Politics, Business & Culture in the Americas

Agriculture: Brazil Goes International



Even after a decade of rising agricultural productivity, Brazil is poised to become a stilllarger player in the global food industry in the years to come. The key question for its private and public sectors is what actions must be taken to ensure continued growth.

From 2002 to 2008, Brazil increased its share of global agricultural trade from 4.6 percent to 6.8 percent. The rising internationalization of Brazilian agriculture is a result of internal and external factors: domestic macroeconomic stability; growing global food demand; and an increasing international presence of Brazilian corporations, among others. But Brazil also benefits from large tracts of arable land, a climate that allows for two harvests per year, and new technologies that optimize crop yields.

In fact, according to Companhia Nacional de Abastecimento, the crop forecasting agency owned by the Ministry of Agriculture, the amount of arable land rose from 93.4 million acres (37.8 million hectares) in the 1999–2000 season to 117.1 million acres (47.4 million hectares) in 2009–2010. This 26 percent increase in land used for grain production is complemented by a 40 percent rise in productivity in these areas, resulting in a nearly 64 million ton spike (to 146.9 million tons) in harvest yields over the 10-year period. So while Brazil’s population rose 14 percent over the decade (to 192 million people in 2010), its grain production jumped by 77 percent.

The result is an increase in agricultural potential that outweighs the demands of the domestic population. Add to the mix an expansion in available land and productivity, and signs point to further participation in the agricultural trade.

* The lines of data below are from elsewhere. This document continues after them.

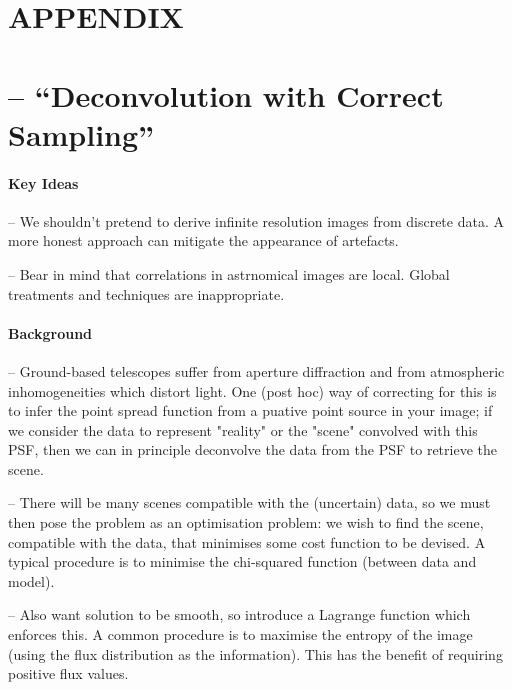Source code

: \documentclass[letterpaper, 11pt]{article}
\begin{document}
\newpage
\appendix
{}
\section*{APPENDIX}

\section{\citet{MCS98} -- ``Deconvolution with Correct Sampling''}
\label{sec:MCS98notes}

\paragraph{Key Ideas}

-- We shouldn't pretend to derive infinite resolution images from discrete data. A more honest approach can mitigate the appearance of 
artefacts.

-- Bear in mind that correlations in astrnomical images are local. Global treatments and techniques are inappropriate.


\paragraph{Background}

-- Ground-based telescopes suffer from aperture diffraction and from atmospheric inhomogeneities which distort light. One (post hoc) way of 
correcting for this is to infer the point spread function from a puative point source in your image; if we consider the data to represent 
"reality" or the "scene" convolved with this PSF, then we can in principle deconvolve the data from the PSF to retrieve the scene. 

-- There will be many scenes compatible with the (uncertain) data, so we must then pose the problem as an optimisation problem: we wish to 
find the scene, compatible with the data, that minimises some cost function to be devised. A typical procedure is to minimise the chi-squared 
function (between data and model).

-- Also want solution to be smooth, so introduce a Lagrange function which enforces this. A common procedure is to maximise the entropy of the 
image (using the flux distribution as the information). This has the benefit of requiring positive flux values.
\end{document}
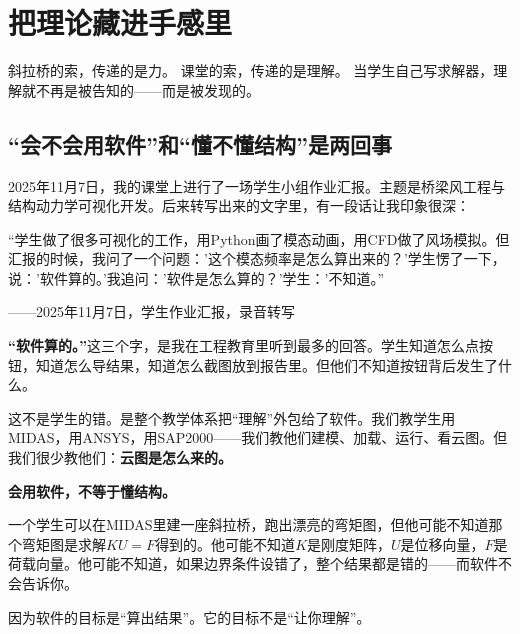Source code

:
\chapter{把理论藏进手感里}

\vspace{0.5cm}

\begin{center}
{\small\color{muted} 斜拉桥的索，传递的是力。}
{\small\color{muted} 课堂的索，传递的是理解。}
{\small\color{muted} 当学生自己写求解器，理解就不再是被告知的——而是被发现的。}
\end{center}

\vspace{1cm}

\section{``会不会用软件''和``懂不懂结构''是两回事}

2025年11月7日，我的课堂上进行了一场学生小组作业汇报。主题是桥梁风工程与结构动力学可视化开发。后来转写出来的文字里，有一段话让我印象很深：

\begin{shiyu-inline}
``学生做了很多可视化的工作，用Python画了模态动画，用CFD做了风场模拟。但汇报的时候，我问了一个问题：'这个模态频率是怎么算出来的？'学生愣了一下，说：'软件算的。'我追问：'软件是怎么算的？'学生：'不知道。''

\hfill ——2025年11月7日，学生作业汇报，录音转写
\end{shiyu-inline}

\textbf{``软件算的。''}这三个字，是我在工程教育里听到最多的回答。学生知道怎么点按钮，知道怎么导结果，知道怎么截图放到报告里。但他们不知道按钮背后发生了什么。

这不是学生的错。是整个教学体系把``理解''外包给了软件。我们教学生用MIDAS，用ANSYS，用SAP2000——我们教他们建模、加载、运行、看云图。但我们很少教他们：\textbf{云图是怎么来的。}

\begin{insight}
\label{insight:chap8}

\textbf{会用软件，不等于懂结构。}

一个学生可以在MIDAS里建一座斜拉桥，跑出漂亮的弯矩图，但他可能不知道那个弯矩图是求解$KU=F$得到的。他可能不知道$K$是刚度矩阵，$U$是位移向量，$F$是荷载向量。他可能不知道，如果边界条件设错了，整个结果都是错的——而软件不会告诉你。

因为软件的目标是``算出结果''。它的目标不是``让你理解''。
\end{insight}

Export numbers tell the story. Between 1999, when agricultural exports reached approximately $14.1 billion, and 2009, their value soared to more than $54.8 billion. According to the Ministry of Agriculture, the value of Brazil’s agriculture exports to the EU rose by 74 percent (to $15.7 billion total) and by 337 percent to China (to $7.4 billion) between 2003 and 2009. As of February 2011, China-destined agriculture exports had jumped another $3.7 billion to $11.1 billion.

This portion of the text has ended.